»»

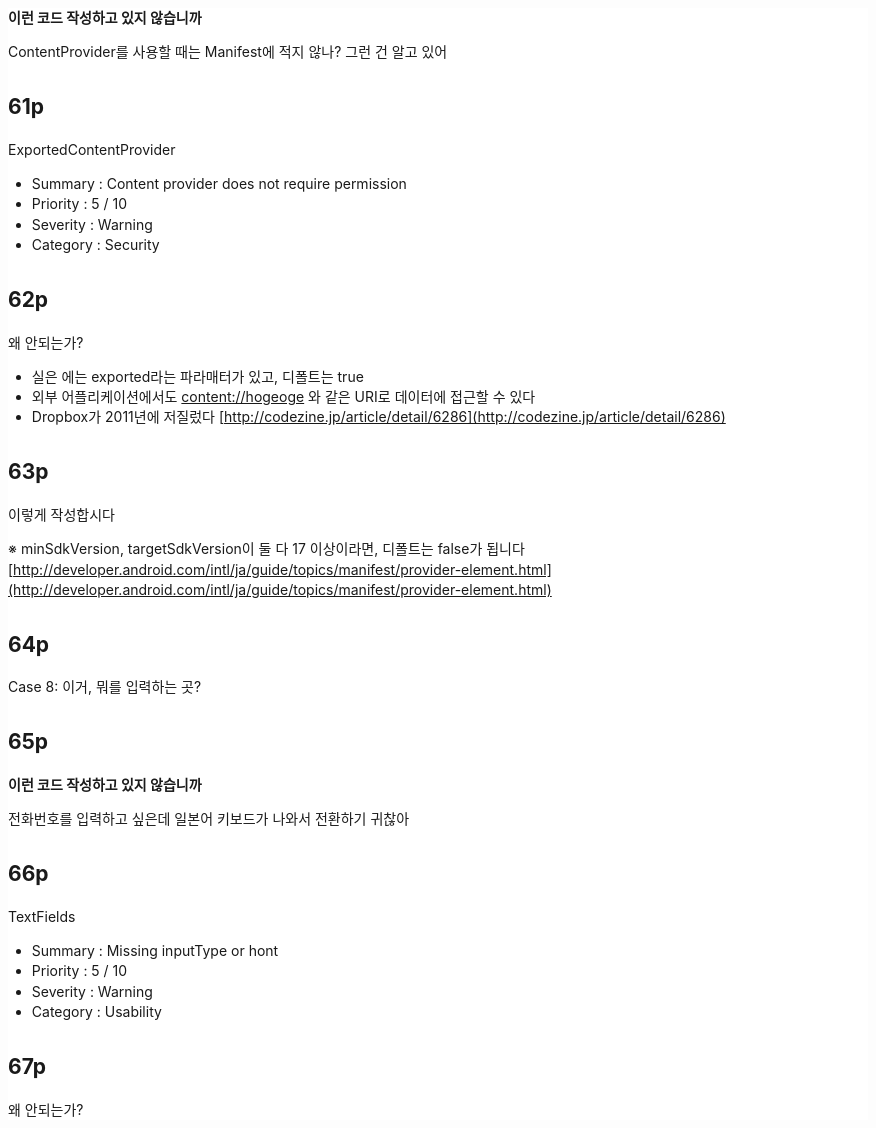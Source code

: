 **이런 코드 작성하고 있지 않습니까**

ContentProvider를 사용할 때는 Manifest에 적지 않나? 그런 건 알고 있어

## 61p

ExportedContentProvider

- Summary : Content provider does not require permission
- Priority : 5 / 10
- Severity : Warning
- Category : Security

## 62p

왜 안되는가?

- 실은 <provider>에는 exported라는 파라매터가 있고, 디폴트는 true
- 외부 어플리케이션에서도 <u>content://hogeoge</u> 와 같은 URI로 데이터에 접근할 수 있다
- Dropbox가 2011년에 저질렀다 [http://codezine.jp/article/detail/6286](http://codezine.jp/article/detail/6286)

## 63p

이렇게 작성합시다

※ minSdkVersion, targetSdkVersion이 둘 다 17 이상이라면, 디폴트는 false가 됩니다 [http://developer.android.com/intl/ja/guide/topics/manifest/provider-element.html](http://developer.android.com/intl/ja/guide/topics/manifest/provider-element.html)

## 64p

Case 8: 이거, 뭐를 입력하는 곳?

## 65p

**이런 코드 작성하고 있지 않습니까**

전화번호를 입력하고 싶은데 일본어 키보드가 나와서 전환하기 귀찮아

## 66p

TextFields

- Summary : Missing inputType or hont
- Priority : 5 / 10
- Severity : Warning
- Category : Usability

## 67p

왜 안되는가?

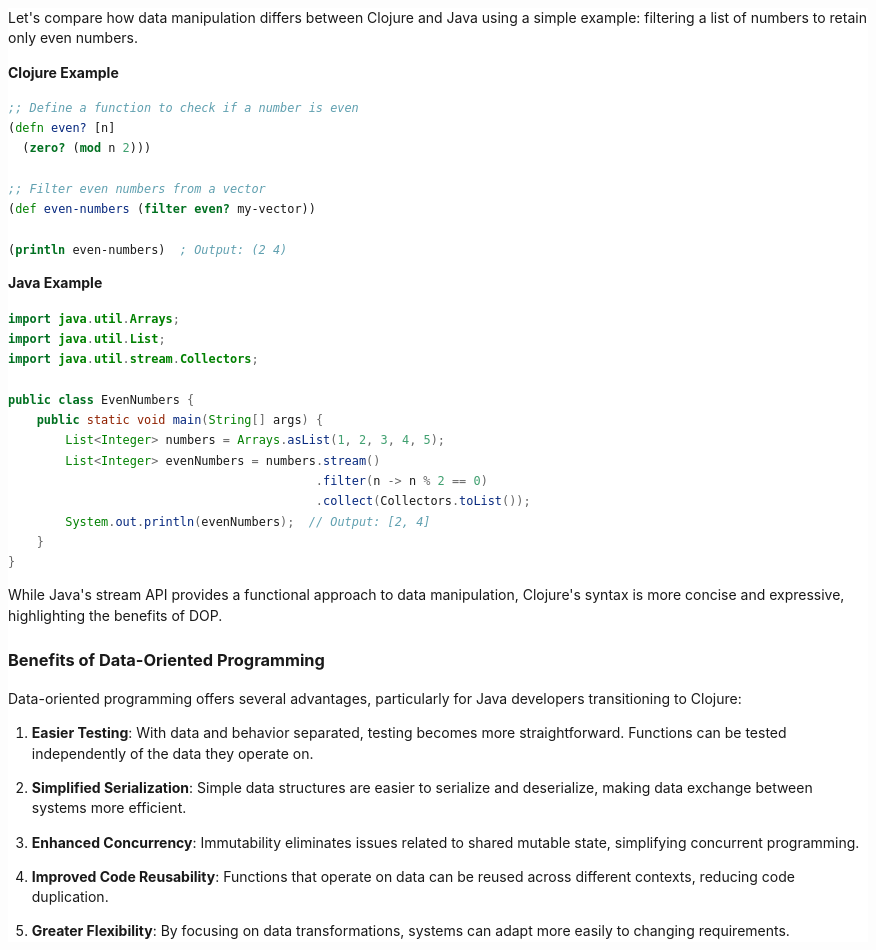 Let's compare how data manipulation differs between Clojure and Java using a simple example: filtering a list of numbers to retain only even numbers.

**Clojure Example**

```clojure
;; Define a function to check if a number is even
(defn even? [n]
  (zero? (mod n 2)))

;; Filter even numbers from a vector
(def even-numbers (filter even? my-vector))

(println even-numbers)  ; Output: (2 4)
```

**Java Example**

```java
import java.util.Arrays;
import java.util.List;
import java.util.stream.Collectors;

public class EvenNumbers {
    public static void main(String[] args) {
        List<Integer> numbers = Arrays.asList(1, 2, 3, 4, 5);
        List<Integer> evenNumbers = numbers.stream()
                                           .filter(n -> n % 2 == 0)
                                           .collect(Collectors.toList());
        System.out.println(evenNumbers);  // Output: [2, 4]
    }
}
```

While Java's stream API provides a functional approach to data manipulation, Clojure's syntax is more concise and expressive, highlighting the benefits of DOP.

### Benefits of Data-Oriented Programming

Data-oriented programming offers several advantages, particularly for Java developers transitioning to Clojure:

1. **Easier Testing**: With data and behavior separated, testing becomes more straightforward. Functions can be tested independently of the data they operate on.

2. **Simplified Serialization**: Simple data structures are easier to serialize and deserialize, making data exchange between systems more efficient.

3. **Enhanced Concurrency**: Immutability eliminates issues related to shared mutable state, simplifying concurrent programming.

4. **Improved Code Reusability**: Functions that operate on data can be reused across different contexts, reducing code duplication.

5. **Greater Flexibility**: By focusing on data transformations, systems can adapt more easily to changing requirements.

««

> _Exercise prompt_
Every record above must be printed exactly, except for its images.

> _Answer to this exercise_
Source code

: **이런 코드 작성하고 있지 않습니까**

ContentProvider를 사용할 때는 Manifest에 적지 않나? 그런 건 알고 있어

## 61p

ExportedContentProvider

- Summary : Content provider does not require permission
- Priority : 5 / 10
- Severity : Warning
- Category : Security

## 62p

왜 안되는가?

- 실은 <provider>에는 exported라는 파라매터가 있고, 디폴트는 true
- 외부 어플리케이션에서도 <u>content://hogeoge</u> 와 같은 URI로 데이터에 접근할 수 있다
- Dropbox가 2011년에 저질렀다 [http://codezine.jp/article/detail/6286](http://codezine.jp/article/detail/6286)

## 63p

이렇게 작성합시다

※ minSdkVersion, targetSdkVersion이 둘 다 17 이상이라면, 디폴트는 false가 됩니다 [http://developer.android.com/intl/ja/guide/topics/manifest/provider-element.html](http://developer.android.com/intl/ja/guide/topics/manifest/provider-element.html)

## 64p

Case 8: 이거, 뭐를 입력하는 곳?

## 65p

**이런 코드 작성하고 있지 않습니까**

전화번호를 입력하고 싶은데 일본어 키보드가 나와서 전환하기 귀찮아

## 66p

TextFields

- Summary : Missing inputType or hont
- Priority : 5 / 10
- Severity : Warning
- Category : Usability

## 67p

왜 안되는가?

 Let's compare how data manipulation differs between Clojure and Java using a simple example: filtering a list of numbers to retain only even numbers.

**Clojure Example**

```clojure
;; Define a function to check if a number is even
(defn even? [n]
  (zero? (mod n 2)))

;; Filter even numbers from a vector
(def even-numbers (filter even? my-vector))

(println even-numbers)  ; Output: (2 4)
```

**Java Example**

```java
import java.util.Arrays;
import java.util.List;
import java.util.stream.Collectors;

public class EvenNumbers {
    public static void main(String[] args) {
        List<Integer> numbers = Arrays.asList(1, 2, 3, 4, 5);
        List<Integer> evenNumbers = numbers.stream()
                                           .filter(n -> n % 2 == 0)
                                           .collect(Collectors.toList());
        System.out.println(evenNumbers);  // Output: [2, 4]
    }
}
```

While Java's stream API provides a functional approach to data manipulation, Clojure's syntax is more concise and expressive, highlighting the benefits of DOP.

### Benefits of Data-Oriented Programming

Data-oriented programming offers several advantages, particularly for Java developers transitioning to Clojure:

1. **Easier Testing**: With data and behavior separated, testing becomes more straightforward. Functions can be tested independently of the data they operate on.

2. **Simplified Serialization**: Simple data structures are easier to serialize and deserialize, making data exchange between systems more efficient.

3. **Enhanced Concurrency**: Immutability eliminates issues related to shared mutable state, simplifying concurrent programming.

4. **Improved Code Reusability**: Functions that operate on data can be reused across different contexts, reducing code duplication.

5. **Greater Flexibility**: By focusing on data transformations, systems can adapt more easily to changing requirements.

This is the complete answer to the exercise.